The Cairngorms, Aberdeenshire
Gorgeous village home in rural Aberdeenshire offering groups of up to six a delightful place to stay.
Please note that the minimum stay for this property is 3 nights
Dulnain Cottage is listed in affiliation with Plum Guide.
Stepping into this village home is like stepping onto the pages of a romantic novel. A moody medley of forest green and rust-red velvet sofas in the living room whisper of days gone by – the picture completed by a wood-burner set in an old fireplace carved with celtic twists. In the parlour, an upright piano awaits for someone to compose a song inspired by heather-bruised hills and craggy mountain passes.
Or, perhaps choose something from the book collection and settle into a wing-backed armchair. Bedrooms are packed with paperbacks to find your next indulgent read, perhaps while soaking in the claw-footed tub of the master bathroom.

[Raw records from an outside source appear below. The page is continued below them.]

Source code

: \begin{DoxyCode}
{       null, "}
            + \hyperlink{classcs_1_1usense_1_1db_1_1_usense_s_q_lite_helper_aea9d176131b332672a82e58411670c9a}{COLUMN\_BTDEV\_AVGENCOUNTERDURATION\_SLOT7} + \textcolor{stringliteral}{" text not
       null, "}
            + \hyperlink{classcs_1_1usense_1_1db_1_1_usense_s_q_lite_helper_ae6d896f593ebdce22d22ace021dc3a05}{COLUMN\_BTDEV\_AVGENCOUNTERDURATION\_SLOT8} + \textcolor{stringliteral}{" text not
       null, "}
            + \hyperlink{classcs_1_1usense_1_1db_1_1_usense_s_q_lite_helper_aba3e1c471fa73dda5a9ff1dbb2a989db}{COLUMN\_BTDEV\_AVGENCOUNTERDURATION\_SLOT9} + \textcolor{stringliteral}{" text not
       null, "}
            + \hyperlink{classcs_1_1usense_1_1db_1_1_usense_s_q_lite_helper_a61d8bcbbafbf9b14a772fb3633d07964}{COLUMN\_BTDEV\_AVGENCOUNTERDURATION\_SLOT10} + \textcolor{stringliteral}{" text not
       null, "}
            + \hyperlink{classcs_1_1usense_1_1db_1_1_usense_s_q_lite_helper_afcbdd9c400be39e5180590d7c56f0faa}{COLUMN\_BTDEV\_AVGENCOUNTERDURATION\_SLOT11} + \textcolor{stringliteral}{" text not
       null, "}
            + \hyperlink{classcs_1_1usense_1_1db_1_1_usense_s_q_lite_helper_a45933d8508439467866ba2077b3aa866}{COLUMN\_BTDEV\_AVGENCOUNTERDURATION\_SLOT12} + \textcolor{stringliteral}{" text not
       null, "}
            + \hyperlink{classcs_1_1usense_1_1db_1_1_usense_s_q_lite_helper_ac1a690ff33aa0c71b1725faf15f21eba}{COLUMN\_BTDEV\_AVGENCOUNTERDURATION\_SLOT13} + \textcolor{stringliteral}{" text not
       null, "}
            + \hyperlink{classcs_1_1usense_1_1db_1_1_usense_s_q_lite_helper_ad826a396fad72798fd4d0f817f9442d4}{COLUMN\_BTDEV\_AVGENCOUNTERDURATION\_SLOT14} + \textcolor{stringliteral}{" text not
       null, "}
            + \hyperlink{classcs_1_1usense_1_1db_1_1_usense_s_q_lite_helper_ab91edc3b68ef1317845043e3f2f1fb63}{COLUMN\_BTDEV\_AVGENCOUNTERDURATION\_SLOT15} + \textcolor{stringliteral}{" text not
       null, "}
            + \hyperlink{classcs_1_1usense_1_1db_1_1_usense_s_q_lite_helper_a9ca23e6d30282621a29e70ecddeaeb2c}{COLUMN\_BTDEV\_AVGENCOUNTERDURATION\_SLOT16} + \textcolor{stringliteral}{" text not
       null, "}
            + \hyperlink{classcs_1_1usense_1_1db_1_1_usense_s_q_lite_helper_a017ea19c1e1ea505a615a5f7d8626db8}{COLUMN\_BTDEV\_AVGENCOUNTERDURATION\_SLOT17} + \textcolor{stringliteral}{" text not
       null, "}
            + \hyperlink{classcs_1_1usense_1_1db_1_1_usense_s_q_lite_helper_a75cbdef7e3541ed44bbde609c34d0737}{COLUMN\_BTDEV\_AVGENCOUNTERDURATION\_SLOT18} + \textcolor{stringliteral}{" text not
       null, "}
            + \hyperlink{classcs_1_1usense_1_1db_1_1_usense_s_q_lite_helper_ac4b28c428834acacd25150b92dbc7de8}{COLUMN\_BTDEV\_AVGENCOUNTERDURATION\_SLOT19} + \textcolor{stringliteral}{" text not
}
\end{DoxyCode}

Contrary to the rest of the home, the kitchen is bright and airy, but an exposed stone wall still suggests the building’s history.

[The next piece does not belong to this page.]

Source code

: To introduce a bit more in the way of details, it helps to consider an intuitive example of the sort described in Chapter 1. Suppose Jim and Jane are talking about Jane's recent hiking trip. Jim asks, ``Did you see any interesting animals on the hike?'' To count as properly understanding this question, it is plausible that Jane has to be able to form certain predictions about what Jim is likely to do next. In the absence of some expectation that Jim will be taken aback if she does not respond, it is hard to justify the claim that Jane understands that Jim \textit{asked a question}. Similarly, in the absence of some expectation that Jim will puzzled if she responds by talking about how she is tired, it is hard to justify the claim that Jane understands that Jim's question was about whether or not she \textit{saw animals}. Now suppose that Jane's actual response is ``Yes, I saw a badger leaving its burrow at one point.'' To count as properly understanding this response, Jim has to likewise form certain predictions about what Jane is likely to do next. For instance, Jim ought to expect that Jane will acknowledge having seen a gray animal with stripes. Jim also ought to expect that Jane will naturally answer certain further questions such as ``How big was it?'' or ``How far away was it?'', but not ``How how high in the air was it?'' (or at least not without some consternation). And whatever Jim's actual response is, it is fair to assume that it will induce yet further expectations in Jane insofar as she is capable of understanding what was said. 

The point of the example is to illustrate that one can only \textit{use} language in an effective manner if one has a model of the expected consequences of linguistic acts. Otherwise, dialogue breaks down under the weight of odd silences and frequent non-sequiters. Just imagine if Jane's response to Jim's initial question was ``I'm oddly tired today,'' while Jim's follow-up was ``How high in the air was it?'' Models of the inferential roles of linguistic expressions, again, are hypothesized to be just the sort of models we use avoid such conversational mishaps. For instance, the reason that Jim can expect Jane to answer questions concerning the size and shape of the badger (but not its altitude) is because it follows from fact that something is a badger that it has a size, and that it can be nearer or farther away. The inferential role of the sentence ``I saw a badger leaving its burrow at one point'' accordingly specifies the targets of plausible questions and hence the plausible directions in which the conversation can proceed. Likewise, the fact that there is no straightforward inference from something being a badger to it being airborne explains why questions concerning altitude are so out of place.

A welcome hamper of bubbly, tea, coffee and toiletries awaits your arrival. Spend the evening outside, gathered around the fire pit, or watching for shooting stars from the comfy sofas on the deck. The peaceful village of Carrbridge has a grocery shop and a handful of cosy pubs.
You’re in the Cairngorms National Park here, so you may want to lace up those walking boots and bag some munros, or head to Speyside and sample some of the world-famous whisky distilleries.
Spanning over four and a half thousand square kilometres and with a population of just eighteen thousand, the UK’s largest national park, Cairngorms, is a haven for nature lovers and outdoor explorers. Without the buzz of endless traffic, wildlife thrives here all year round, and you can spot capercaillies, red squirrels and even wild deer – if you visit in late autumn, you may hear the thundering clash of locked antlers during the Red Deer Rut.
This place feels like the last true wilderness in the UK, where outdoor survivalist courses run on craggy mountainsides and hiking, biking, and kayaking routes feature in abundance. And yet, a string of towns and villages provide a place to relax and refuel, acting as gateways to the endless beyond.
Ballater in the east perhaps boasts the most bustle about it, where you’ll find plenty of shops, cafés, pubs, and a litany of outdoor centres to cater to your every whim. On the other side of the park’s highest peak, Ben Macdui, towns like Aviemore provide family-friendly entertainment in the form of wildlife parks and the scenic Strathspey Steam Railway.